6 settembre 2019
Interessante pronuncia del Tribunale di Torino (16917/2017) resa il 31.7.2019 su di un reclamo in materia cautelare, anche per i suoi riflessi nella redazione dei contratti di cessione di azienda, e, in termini più generali, per l’utilizzo delle clausole risolutive espresse.
Nel contratto in questione le parti avevano convenuto espressamente l’applicazione “della clausola risolutiva espressa di cui all’art. 1456 c.c., che potrà essere invocata dalla parte cedente anche in ipotesi di ritardo o mancato pagamento, da parte della cessionaria, di 3 (tre) rate qualsiasi, anche non consecutive“.
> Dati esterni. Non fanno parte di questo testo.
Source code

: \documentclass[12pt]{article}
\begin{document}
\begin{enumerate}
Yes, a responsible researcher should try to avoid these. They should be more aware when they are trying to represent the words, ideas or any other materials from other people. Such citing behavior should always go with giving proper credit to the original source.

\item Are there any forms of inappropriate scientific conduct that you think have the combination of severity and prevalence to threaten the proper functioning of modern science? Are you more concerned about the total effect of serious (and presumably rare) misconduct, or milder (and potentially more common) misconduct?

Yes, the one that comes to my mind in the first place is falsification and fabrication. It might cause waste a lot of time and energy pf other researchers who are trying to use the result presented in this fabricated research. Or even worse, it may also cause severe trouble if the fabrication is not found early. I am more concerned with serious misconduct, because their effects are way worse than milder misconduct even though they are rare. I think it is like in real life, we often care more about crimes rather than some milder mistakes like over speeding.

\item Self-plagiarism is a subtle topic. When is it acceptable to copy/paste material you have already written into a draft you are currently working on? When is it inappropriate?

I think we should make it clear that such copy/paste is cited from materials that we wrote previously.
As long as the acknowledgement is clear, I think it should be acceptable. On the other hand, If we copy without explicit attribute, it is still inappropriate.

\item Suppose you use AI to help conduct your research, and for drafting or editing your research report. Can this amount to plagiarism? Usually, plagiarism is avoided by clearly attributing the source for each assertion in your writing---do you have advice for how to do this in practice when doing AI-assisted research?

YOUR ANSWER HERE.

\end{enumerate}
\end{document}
Il Tribunale, nel prendere atto di tale pattuizione, l’ha confrontata con la più recente giurisprudenza della Cassazione (cfr. sentenza 23868/2015), secondo cui, “l’agire dei contraenti va valutato, anche in presenza di una clausola risolutiva espressa, secondo il criterio generale della buona fede, sia quanto alla ricorrenza dell’inadempimento che del conseguente legittimo esercizio del potere unilaterale di risoluzione“.
La pronuncia ha ritenuto dunque non sufficiente, ai fini della risoluzione di diritto del contratto, la sola verificazione dell’inadempimento previsto nella clausola risolutiva espressa, in quanto anch’essa deve essere interpretata (art. 1366 c.c.) ed eseguita (art. 1375 c.c.) secondo buona fede.
Il principio di buona fede diventa pertanto (…) canone di valutazione dell’effettiva esistenza di un inadempimento di uno dei contraenti e del conseguente legittimo esercizio del potere unilaterale di risolvere il contratto, dovendosi negare efficacia all’atto di esercizio del potere ex art. 1456 c.c. quando il mancato adempimento o ritardo nell’adempimento, pur previsto, sia oggettivamente di scarsa importanza.
Tale criterio da ultimo precisato è dunque tale da non poter essere convenzionalmente derogato dalle parti.